• Records supplied
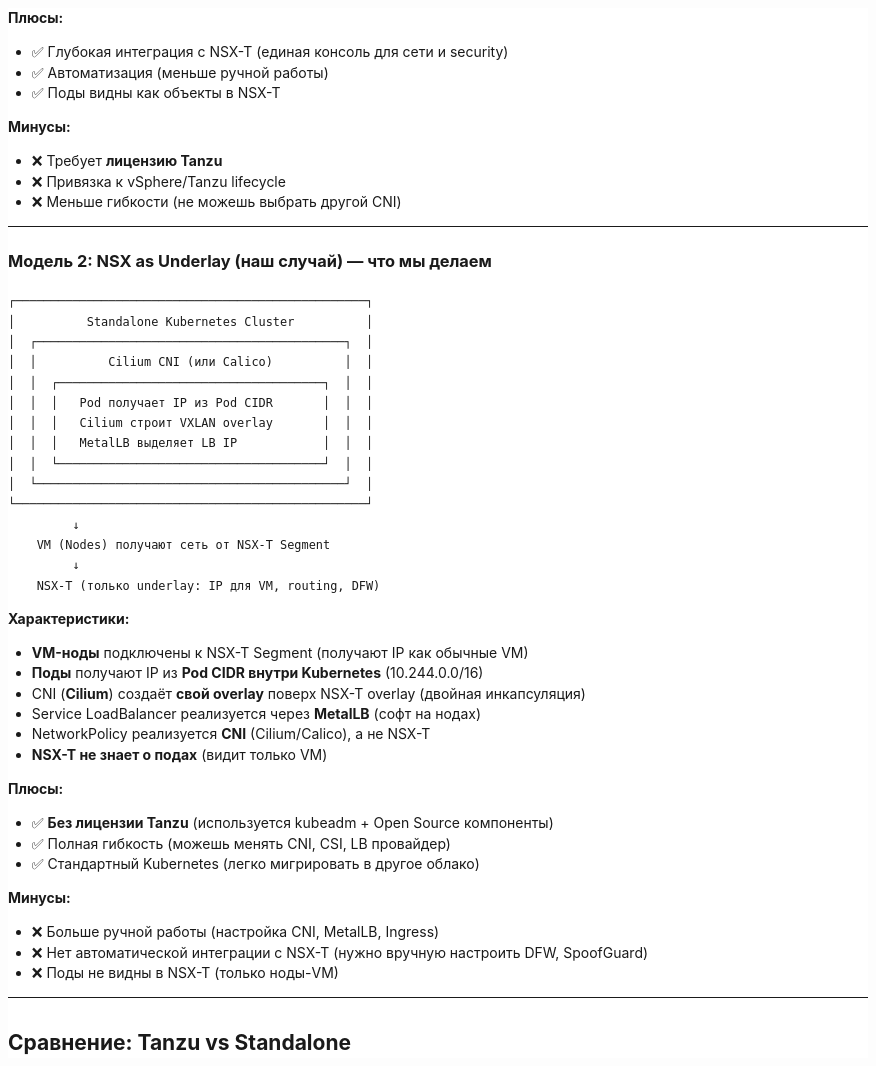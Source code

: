 **Плюсы:**
- ✅ Глубокая интеграция с NSX-T (единая консоль для сети и security)
- ✅ Автоматизация (меньше ручной работы)
- ✅ Поды видны как объекты в NSX-T

**Минусы:**
- ❌ Требует **лицензию Tanzu**
- ❌ Привязка к vSphere/Tanzu lifecycle
- ❌ Меньше гибкости (не можешь выбрать другой CNI)

---

### Модель 2: NSX as Underlay (наш случай) — что мы делаем

```
┌─────────────────────────────────────────────────┐
│          Standalone Kubernetes Cluster          │
│  ┌───────────────────────────────────────────┐  │
│  │          Cilium CNI (или Calico)          │  │
│  │  ┌─────────────────────────────────────┐  │  │
│  │  │   Pod получает IP из Pod CIDR       │  │  │
│  │  │   Cilium строит VXLAN overlay       │  │  │
│  │  │   MetalLB выделяет LB IP            │  │  │
│  │  └─────────────────────────────────────┘  │  │
│  └───────────────────────────────────────────┘  │
└─────────────────────────────────────────────────┘
         ↓
    VM (Nodes) получают сеть от NSX-T Segment
         ↓
    NSX-T (только underlay: IP для VM, routing, DFW)
```

**Характеристики:**
- **VM-ноды** подключены к NSX-T Segment (получают IP как обычные VM)
- **Поды** получают IP из **Pod CIDR внутри Kubernetes** (10.244.0.0/16)
- CNI (**Cilium**) создаёт **свой overlay** поверх NSX-T overlay (двойная инкапсуляция)
- Service LoadBalancer реализуется через **MetalLB** (софт на нодах)
- NetworkPolicy реализуется **CNI** (Cilium/Calico), а не NSX-T
- **NSX-T не знает о подах** (видит только VM)

**Плюсы:**
- ✅ **Без лицензии Tanzu** (используется kubeadm + Open Source компоненты)
- ✅ Полная гибкость (можешь менять CNI, CSI, LB провайдер)
- ✅ Стандартный Kubernetes (легко мигрировать в другое облако)

**Минусы:**
- ❌ Больше ручной работы (настройка CNI, MetalLB, Ingress)
- ❌ Нет автоматической интеграции с NSX-T (нужно вручную настроить DFW, SpoofGuard)
- ❌ Поды не видны в NSX-T (только ноды-VM)

---

## Сравнение: Tanzu vs Standalone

• Instructions for the task
The lines to report are those in the material above that contain the word "overlay"; copy every one of them.

• Response area
│  │  │   Cilium строит VXLAN overlay       │  │  │
- CNI (**Cilium**) создаёт **свой overlay** поверх NSX-T overlay (двойная инкапсуляция)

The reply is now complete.